A cet effet, les dispositions ci-après sont prises:
7. l’approvisionnement des banques en billets de bonne qualité et en quantité suffisante, afin de permettre un bon fonctionnement de leurs guichets automatiques et répondre, en permanence, aux besoins de la clientèle ;
8. l’instruction faite aux banques de désinfecter au préalable les billets de banque avant leur remise en circulation ;
9. la suppression des frais sur les transactions en monnaie électronique et des frais variables sur les opérations inférieures à CDF 2 500 000, dans le système RTGS et ACH, jusqu’à fin décembre 2020 ;
10. le relèvement à USD 2 500, ou son équivalent en CDF, de la limite des montants des transactions journalières en monnaie électronique et le déplafonnement de la limite mensuelle des transactions électroniques ;
11. la promotion de l’interopérabilité bilatérale, d’une part, entre établissements de monnaie électronique et, d’autre part, avec les autres institutions financières, pour faciliter les transferts et les paiements dans les petits commerces.

En outre, la BCC compte sur l’utilisation de la monnaie électronique et scripturale, par les entreprises et services publics, en vue du règlement des factures ainsi que du paiement des taxes et impôts.

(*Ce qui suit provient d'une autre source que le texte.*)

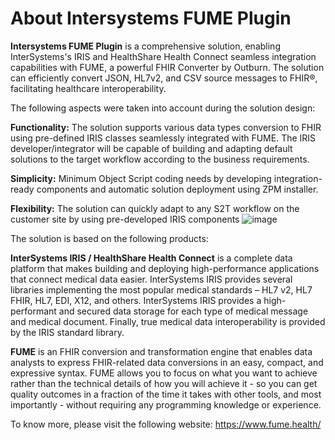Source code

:# About Intersystems FUME Plugin

**Intersystems FUME Plugin** is a comprehensive solution, enabling InterSystems's IRIS and HealthShare Health Connect seamless integration capabilities with FUME, a powerful FHIR Converter by Outburn. The solution can efficiently convert JSON, HL7v2, and  CSV source messages to FHIR®, facilitating healthcare interoperability. 

The following aspects were taken into account during the solution design:

**Functionality:**  The solution supports various data types conversion to FHIR using pre-defined IRIS classes seamlessly integrated with FUME. The IRIS developer/integrator will be capable of building and adapting default solutions to the target workflow according to the business requirements.

**Simplicity:** Minimum Object Script coding needs by developing integration-ready components and automatic solution deployment using ZPM installer.

**Flexibility:** The solution can quickly adapt to any S2T workflow on the customer site by using pre-developed IRIS components
![image](https://github.com/Outburn-IL/foob-docs/assets/86924495/1a15cb66-4de2-4e1f-87bf-443db08306a2)


The solution is based on the following products: 

**InterSystems IRIS / HealthShare Health Connect** is a complete data platform that makes building and deploying high-performance applications
that connect medical data easier. InterSystems IRIS provides several libraries implementing the most popular medical standards – HL7 v2, HL7 FHIR, HL7, EDI, X12, and others. 
InterSystems IRIS provides a high-performant and secured data storage for each type of medical message and medical document. 
Finally, true medical data interoperability is provided by the IRIS standard library.

**FUME** is an FHIR conversion and transformation engine that enables data analysts to express FHIR-related data conversions in an easy, 
compact, and expressive syntax. FUME allows you to focus on what you want to achieve rather than the technical details of how 
you will achieve it - so you can get quality outcomes in a fraction of the time it takes with other tools, 
and most importantly - without requiring any programming knowledge or experience. 

To know more, please visit the following website: https://www.fume.health/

 Sur  ce schéma  de l’éclosion  de  l’économie mondiale  Hubert Kabasubabo, chercheur en économie n’exclut pas les possibilités d’un ébranlement de l’économie de la RDC, loin au-delà d’un système sanitaire essentiellement en dégradation.

Dans un entretien accordée à élection-net indique-il  que les « contradictions politiques  constituent  un autre facteur d’amplification, à côté de la fragilité financière, dans sa  tribune  Kabasubabu analyse les répercussions possibles du Covid-19 sur une économie RD-congolaise déjà en difficulté avec le ralentissement des activités économiques.